First, we may see the continuation of the tenuous status quo—a relatively low intensity conflict, with recurring spikes in violence, and the continual erosion of political options. Maintaining the status quo requires the least amount of energy and political capital, but is not sustainable, and will ultimately come at a high price. If unaddressed, continued developments on the ground—for example, creeping or major annexation by Israel of West Bank territory—may eventually eliminate the possibility of a two-state solution altogether and, with it, a sustainable peace.

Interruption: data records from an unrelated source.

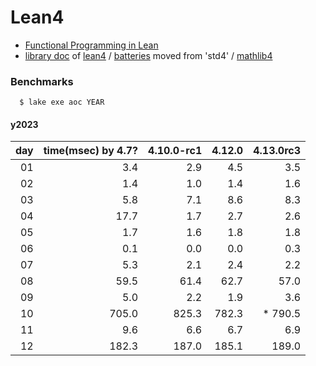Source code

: # Lean4
- [Functional Programming in Lean](https://lean-lang.org/functional_programming_in_lean/title.html#functional-programming-in-lean)
- [library doc](https://leanprover-community.github.io/mathlib4_docs) of [lean4](https://github.com/leanprover/lean4) / [batteries](https://github.com/leanprover-community/batteries) moved from 'std4' /
[mathlib4](https://github.com/leanprover-community/mathlib4)

### Benchmarks

```
  $ lake exe aoc YEAR
```

#### y2023

|day|time(msec) by 4.7?|4.10.0-rc1| 4.12.0 |4.13.0rc3|
|----:|----------:|-------------:|--------:|--------:|
|  01 |       3.4 |         2.9  |     4.5 |     3.5 |
|  02 |       1.4 |         1.0  |     1.4 |     1.6 |
|  03 |       5.8 |         7.1  |     8.6 |     8.3 |
|  04 |      17.7 |         1.7  |     2.7 |     2.6 |
|  05 |       1.7 |         1.6  |     1.8 |     1.8 |
|  06 |       0.1 |         0.0  |     0.0 |     0.3 |
|  07 |       5.3 |         2.1  |     2.4 |     2.2 |
|  08 |      59.5 |        61.4  |    62.7 |    57.0 |
|  09 |       5.0 |         2.2  |     1.9 |     3.6 |
|  10 |     705.0 |       825.3  |   782.3 | * 790.5 |
|  11 |       9.6 |         6.6  |     6.7 |     6.9 |
|  12 |     182.3 |       187.0  |   185.1 |   189.0 |
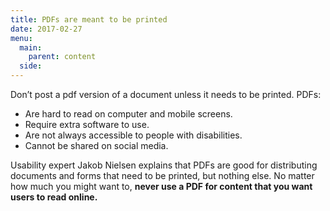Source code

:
 ```yaml
---
title: PDFs are meant to be printed
date: 2017-02-27
menu:
  main:
    parent: content
  side:
---
```



 Don’t post a pdf version of a document unless it needs to be printed.
PDFs:

* Are hard to read on computer and mobile screens. 
* Require extra software to use.
* Are not always accessible to people with disabilities.
* Cannot be shared on social media.

Usability expert Jakob Nielsen explains that PDFs are good for distributing documents and forms that need to be printed, but nothing else. No matter how much you might want to, **never use a PDF for content that you want users to read online.**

Second, we shouldn’t underestimate the risk of an eruption of violence, limited military confrontation, or even a war. Tensions remain high in several flashpoints. Recently, major escalations have been narrowly averted, especially in Gaza, but the situation there remains fragile. Meanwhile, tensions and risk factors persist along Israel’s northern fronts, particularly after the Israeli strikes in Syria against Iranian and Hezbollah targets and more recently the killing of Iranian commander Qassem Soleimani by a U.S. drone. In addition, Hezbollah possesses precision missiles in Lebanon—not to mention the risk that Hamas or Palestinian Islamic Jihad may also gain these capabilities.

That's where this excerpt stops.